* [Rendered images with source text]

== Segment start ==

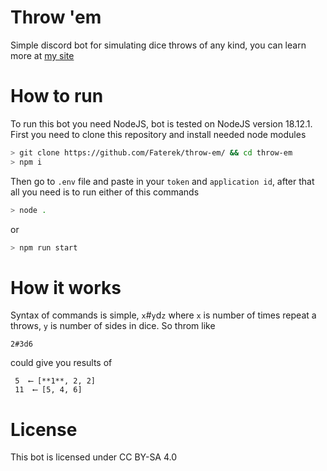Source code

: # Throw 'em
Simple discord bot for simulating dice throws of any kind, you can learn more at [my site](https://fater.cf/project/dice-bot/)
# How to run
To run this bot you need NodeJS, bot is tested on NodeJS version 18.12.1.
First you need to clone this repository and install needed node modules

```sh
> git clone https://github.com/Faterek/throw-em/ && cd throw-em
> npm i
```

Then go to `.env` file and paste in your `token` and `application id`, after that all you need is to run either of this commands

```sh
> node .
```

or

```sh
> npm run start
```

# How it works
Syntax of commands is simple, `x`#`y`d`z` where `x` is number of times repeat a throws, `y` is number of sides in dice.
So throm like
```
2#3d6
```
could give you results of
```
 5  ⟵ [**1**, 2, 2]
 11  ⟵ [5, 4, 6]
```

# License
This bot is licensed under CC BY-SA 4.0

== Segment end ==

* [Problem description] Identify the lines in the entries that hold "throws" and return each one.

* [Output of the exercise]
Simple discord bot for simulating dice throws of any kind, you can learn more at [my site](https://fater.cf/project/dice-bot/)
Syntax of commands is simple, `x`#`y`d`z` where `x` is number of times repeat a throws, `y` is number of sides in dice.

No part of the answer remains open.